* [Your instructions] Print, without alteration, the lines that extend from the one holding "The Page will" to the final line of the listing below.

* [Available data]
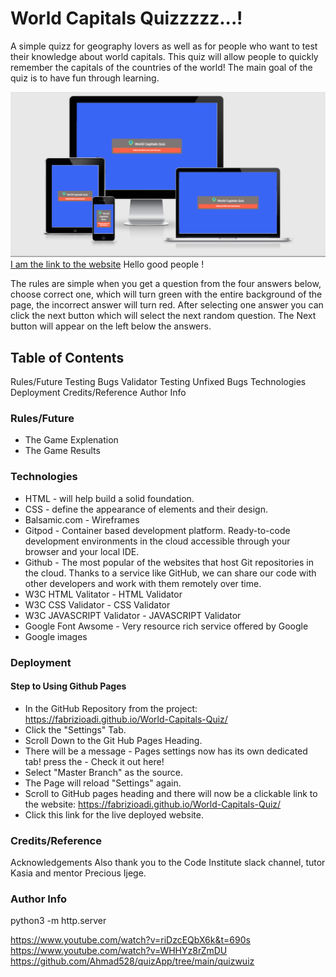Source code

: # World Capitals Quizzzzz...!

A simple quizz for geography lovers as well as for people who want to test their knowledge about world capitals.
This quiz will allow people to quickly remember the capitals of the countries of the world!
The main goal of the quiz is to have fun through learning.

![](assets/images/Responsive.png)
 [I am the link to the website](https://fabrizioadi.github.io/World-Capitals-Quiz/) Hello good people !

The rules are simple when you get a question from the four answers below, choose correct one, which will turn green with the entire background of the page, the incorrect answer will turn red. After selecting one answer you can click the next button which will select the next random question. The Next button will appear on the left below the answers.

## Table of Contents
Rules/Future
Testing
Bugs
Validator Testing
Unfixed Bugs
Technologies
Deployment
Credits/Reference
Author Info

### Rules/Future

* The Game Explenation
* The Game Results

### Technologies
* HTML - will help build a solid foundation.
* CSS - define the appearance of elements and their design.
* Balsamic.com - Wireframes
* Gitpod - Container based development platform. Ready-to-code development environments in the cloud accessible through your browser and your local IDE.
* Github - The most popular of the websites that host Git repositories in the cloud. Thanks to a service like GitHub, we can share our code with other developers and work with them remotely over time.
* W3C HTML Valitator - HTML Validator
* W3C CSS Validator - CSS Validator
* W3C JAVASCRIPT Validator - JAVASCRIPT Validator
* Google Font Awsome - Very resource rich service offered by Google
* Google images

### Deployment
#### Step to Using Github Pages
* In the GitHub Repository from the project: https://fabrizioadi.github.io/World-Capitals-Quiz/
* Click the "Settings" Tab.
* Scroll Down to the Git Hub Pages Heading.
* There will be a message - Pages settings now has its own dedicated tab! press the - Check it out here!
* Select "Master Branch" as the source.
* The Page will reload "Settings" again.
* Scroll to GitHub pages heading and there will now be a clickable link to the website: https://fabrizioadi.github.io/World-Capitals-Quiz/
* Click this link for the live deployed website.

### Credits/Reference




Acknowledgements
Also thank you to the Code Institute slack channel, tutor Kasia and mentor Precious Ijege.

### Author Info





python3 -m http.server

https://www.youtube.com/watch?v=riDzcEQbX6k&t=690s
https://www.youtube.com/watch?v=WHHYz8rZmDU
https://github.com/Ahmad528/quizApp/tree/main/quizwuiz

* [Output below]
* The Page will reload "Settings" again.
* Scroll to GitHub pages heading and there will now be a clickable link to the website: https://fabrizioadi.github.io/World-Capitals-Quiz/
* Click this link for the live deployed website.

### Credits/Reference




Acknowledgements
Also thank you to the Code Institute slack channel, tutor Kasia and mentor Precious Ijege.

### Author Info





python3 -m http.server

https://www.youtube.com/watch?v=riDzcEQbX6k&t=690s
https://www.youtube.com/watch?v=WHHYz8rZmDU
https://github.com/Ahmad528/quizApp/tree/main/quizwuiz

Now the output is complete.